#### Your assignment
Gather every line of the entries that includes the word "einem".

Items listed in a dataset
▽
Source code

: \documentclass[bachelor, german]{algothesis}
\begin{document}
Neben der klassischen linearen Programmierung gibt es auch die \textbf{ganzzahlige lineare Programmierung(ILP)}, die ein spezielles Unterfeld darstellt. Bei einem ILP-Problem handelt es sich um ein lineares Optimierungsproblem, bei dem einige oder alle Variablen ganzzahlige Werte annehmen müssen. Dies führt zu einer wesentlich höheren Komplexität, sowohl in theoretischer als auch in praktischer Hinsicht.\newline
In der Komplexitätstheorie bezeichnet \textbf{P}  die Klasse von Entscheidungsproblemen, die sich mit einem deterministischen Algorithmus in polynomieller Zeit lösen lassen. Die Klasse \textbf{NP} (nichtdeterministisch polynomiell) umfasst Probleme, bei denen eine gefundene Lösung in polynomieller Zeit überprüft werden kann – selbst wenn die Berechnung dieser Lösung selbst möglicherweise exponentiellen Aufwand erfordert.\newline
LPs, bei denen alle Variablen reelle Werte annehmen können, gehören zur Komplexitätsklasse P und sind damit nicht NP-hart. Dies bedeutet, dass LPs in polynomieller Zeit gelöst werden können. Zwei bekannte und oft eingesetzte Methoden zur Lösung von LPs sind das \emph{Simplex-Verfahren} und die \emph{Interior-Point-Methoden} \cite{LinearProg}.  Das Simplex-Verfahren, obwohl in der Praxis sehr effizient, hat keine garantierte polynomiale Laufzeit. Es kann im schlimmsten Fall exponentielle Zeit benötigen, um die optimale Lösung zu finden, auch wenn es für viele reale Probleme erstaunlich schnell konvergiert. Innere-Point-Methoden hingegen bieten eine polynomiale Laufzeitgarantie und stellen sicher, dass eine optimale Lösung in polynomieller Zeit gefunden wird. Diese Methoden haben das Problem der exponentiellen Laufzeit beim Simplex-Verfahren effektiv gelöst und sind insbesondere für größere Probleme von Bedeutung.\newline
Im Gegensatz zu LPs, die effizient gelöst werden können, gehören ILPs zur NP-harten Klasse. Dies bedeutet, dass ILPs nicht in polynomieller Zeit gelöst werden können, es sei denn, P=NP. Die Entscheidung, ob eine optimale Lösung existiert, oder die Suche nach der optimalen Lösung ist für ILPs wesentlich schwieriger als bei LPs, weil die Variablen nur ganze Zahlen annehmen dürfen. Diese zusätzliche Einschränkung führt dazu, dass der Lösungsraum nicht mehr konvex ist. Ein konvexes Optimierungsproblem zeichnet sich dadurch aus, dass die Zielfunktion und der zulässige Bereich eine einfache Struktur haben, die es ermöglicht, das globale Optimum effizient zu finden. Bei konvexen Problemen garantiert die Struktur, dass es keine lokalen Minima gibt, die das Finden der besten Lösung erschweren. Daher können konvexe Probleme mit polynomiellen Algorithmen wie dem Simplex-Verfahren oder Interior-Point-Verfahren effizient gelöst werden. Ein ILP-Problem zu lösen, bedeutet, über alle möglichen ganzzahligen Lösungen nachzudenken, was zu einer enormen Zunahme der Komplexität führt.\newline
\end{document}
△
#### Answer
Neben der klassischen linearen Programmierung gibt es auch die \textbf{ganzzahlige lineare Programmierung(ILP)}, die ein spezielles Unterfeld darstellt. Bei einem ILP-Problem handelt es sich um ein lineares Optimierungsproblem, bei dem einige oder alle Variablen ganzzahlige Werte annehmen müssen. Dies führt zu einer wesentlich höheren Komplexität, sowohl in theoretischer als auch in praktischer Hinsicht.\newline
In der Komplexitätstheorie bezeichnet \textbf{P}  die Klasse von Entscheidungsproblemen, die sich mit einem deterministischen Algorithmus in polynomieller Zeit lösen lassen. Die Klasse \textbf{NP} (nichtdeterministisch polynomiell) umfasst Probleme, bei denen eine gefundene Lösung in polynomieller Zeit überprüft werden kann – selbst wenn die Berechnung dieser Lösung selbst möglicherweise exponentiellen Aufwand erfordert.\newline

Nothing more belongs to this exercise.